A dozen passengers from a Hawaiian Airlines flight, which ended with 20 people going to the hospital, are about to find outThere is, for example, ongoing flight-test development of Boeing and the Japan Aerospace Exploration Agency’s LIDAR system — that’s Light Detection and Ranging — which uses ultraviolet laser radiation to analyze dust particles in the flight path, giving a picture of air density and thus seeing clear air turbulence coming, perhaps 15 miles or so away. The system has been considered too expensive and large to retrofit in aircraft, but it becomes a more approachable package with every iteration. A similar prototype system from the DLR German Aerospace Center measures a signal reflected from oxygen and nitrogen molecules. Other aircraft-mounted sensor systems are experimenting with transmitting turbulence data to a data center to provide other aircraft with a sense of what may be coming that’s more objective than pilot reporting. NASA has been testing a ground-based array of infrasonic microphones to detect turbulence up to 300 miles away.
In the meantime, Robert Sharman is working to develop what he calls “now-casting” — combining weather forecasts with in situ turbulence data from radar on around 1,000 airliners to fine-tune real-time predictions — which is then made available in a tablet-based tool already being used by pilots for carriers the likes of Air France and Qantas. The more data that could be plugged into this model’s algorithm over the coming years, the better it will function. Over the longer term, AI may help in all this.
But what will really improve our experience of turbulence is, he suggests, our understanding of it. And while that understanding is growing all the time, it’s still relatively naive. Indeed, fluid dynamics is one of the most complex topics in physics. The pioneering physicist Werner Heisenberg once said that if he was allowed to ask God two questions they would be: Why quantum mechanics? And why turbulence?
Turbulence, after all, is invisible but everywhere — from air to water to a crowd of moving people. Cities generate turbulence, as you do when you move. Turbulence is — by mixing up moisture, heat and gases — necessary to making our biosphere habitable. Turbulence makes rivers amble rather than gush by at many hundreds of miles per hour. One problem of electricity generation? The 10% or so lost to turbulence.

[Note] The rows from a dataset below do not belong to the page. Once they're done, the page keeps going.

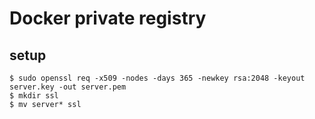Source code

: # Docker private registry
## setup

```
$ sudo openssl req -x509 -nodes -days 365 -newkey rsa:2048 -keyout server.key -out server.pem
$ mkdir ssl
$ mv server* ssl
```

Understanding turbulence better would lead to more efficient aircraft and pipeline design, and energy generation though wind and tidal systems. But it’s all incalculably complex, almost inherently unpredictable and mysterious. If you’re into advanced physics, read up on the latest thinking on the collapse of the Kelvin-Helmholtz instability wave, the Navier-Stokes equations and the Reynolds number.
“Turbulence is random motions that are generated by numerous instability mechanisms, making it almost impossible to reproduce or forecast the motion and intensity of individual turbulent eddies,” explains Sharman. “So we’re relegated to study the statistics of turbulence, and this is much better understood. Very high-resolution computer simulations of fluid motion currently do a good job at reproducing observed overall turbulence behavior and statistics [but] for aviation applications these models can’t be used as they require extensive computational resources. Then there is the problem that the atmosphere supports waves generated by various sources which, similar to ocean waves, may break, also causing turbulence.”
In other words, turbulence causes more turbulence, and so on into ever greater atmospheric pandemonium. Yes, we have some way to go before aviation gets a better understanding of the genesis, nature and life cycles of turbulence. So until then, buckle up, kick back and remember that the wing is meant to flex. It’s all just some unruly air and will pass.